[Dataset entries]
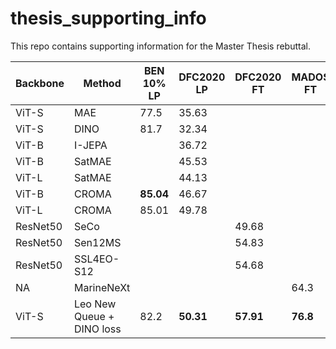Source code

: # thesis_supporting_info
This repo contains supporting information for the Master Thesis rebuttal.


| Backbone   | Method                  | BEN 10% LP | DFC2020 LP | DFC2020 FT | MADOS FT |
|------------|-------------------------|------------|------------|------------|----------|
| ViT-S      | MAE                     | 77.5       | 35.63      |            |          |
| ViT-S      | DINO                    | 81.7       | 32.34      |            |          |
| ViT-B      | I-JEPA                  |            | 36.72      |            |          |
| ViT-B      | SatMAE                  |            | 45.53      |            |          |
| ViT-L      | SatMAE                  |            | 44.13      |            |          |
| ViT-B      | CROMA                   | **85.04**  | 46.67      |            |          |
| ViT-L      | CROMA                   | 85.01      | 49.78  |            |          |
| ResNet50   | SeCo                    |            |            | 49.68      |          |
| ResNet50   | Sen12MS                 |            |            | 54.83      |          |
| ResNet50   | SSL4EO-S12              |            |            | 54.68      |          |
| NA         | MarineNeXt              |            |            |            | 64.3     |
| ViT-S      | Leo New Queue + DINO loss | 82.2 | **50.31**  | **57.91**  | **76.8** |
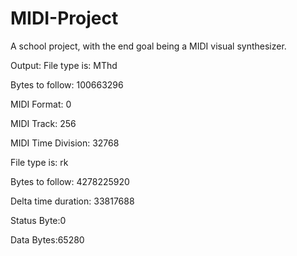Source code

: # MIDI-Project
A school project, with the end goal being a MIDI visual synthesizer.

Output:
File type is: MThd

Bytes to follow: 100663296

MIDI Format: 0

MIDI Track: 256

MIDI Time Division: 32768

File type is: rk

Bytes to follow: 4278225920

Delta time duration: 33817688

Status Byte:0

Data Bytes:65280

**Your instructions:**
Exact copies of the entries above are needed, with every picture removed.

**Answer for the task:**
Source code

: # thesis_supporting_info
This repo contains supporting information for the Master Thesis rebuttal.


| Backbone   | Method                  | BEN 10% LP | DFC2020 LP | DFC2020 FT | MADOS FT |
|------------|-------------------------|------------|------------|------------|----------|
| ViT-S      | MAE                     | 77.5       | 35.63      |            |          |
| ViT-S      | DINO                    | 81.7       | 32.34      |            |          |
| ViT-B      | I-JEPA                  |            | 36.72      |            |          |
| ViT-B      | SatMAE                  |            | 45.53      |            |          |
| ViT-L      | SatMAE                  |            | 44.13      |            |          |
| ViT-B      | CROMA                   | **85.04**  | 46.67      |            |          |
| ViT-L      | CROMA                   | 85.01      | 49.78  |            |          |
| ResNet50   | SeCo                    |            |            | 49.68      |          |
| ResNet50   | Sen12MS                 |            |            | 54.83      |          |
| ResNet50   | SSL4EO-S12              |            |            | 54.68      |          |
| NA         | MarineNeXt              |            |            |            | 64.3     |
| ViT-S      | Leo New Queue + DINO loss | 82.2 | **50.31**  | **57.91**  | **76.8** |
Source code

: # MIDI-Project
A school project, with the end goal being a MIDI visual synthesizer.

Output:
File type is: MThd

Bytes to follow: 100663296

MIDI Format: 0

MIDI Track: 256

MIDI Time Division: 32768

File type is: rk

Bytes to follow: 4278225920

Delta time duration: 33817688

Status Byte:0

Data Bytes:65280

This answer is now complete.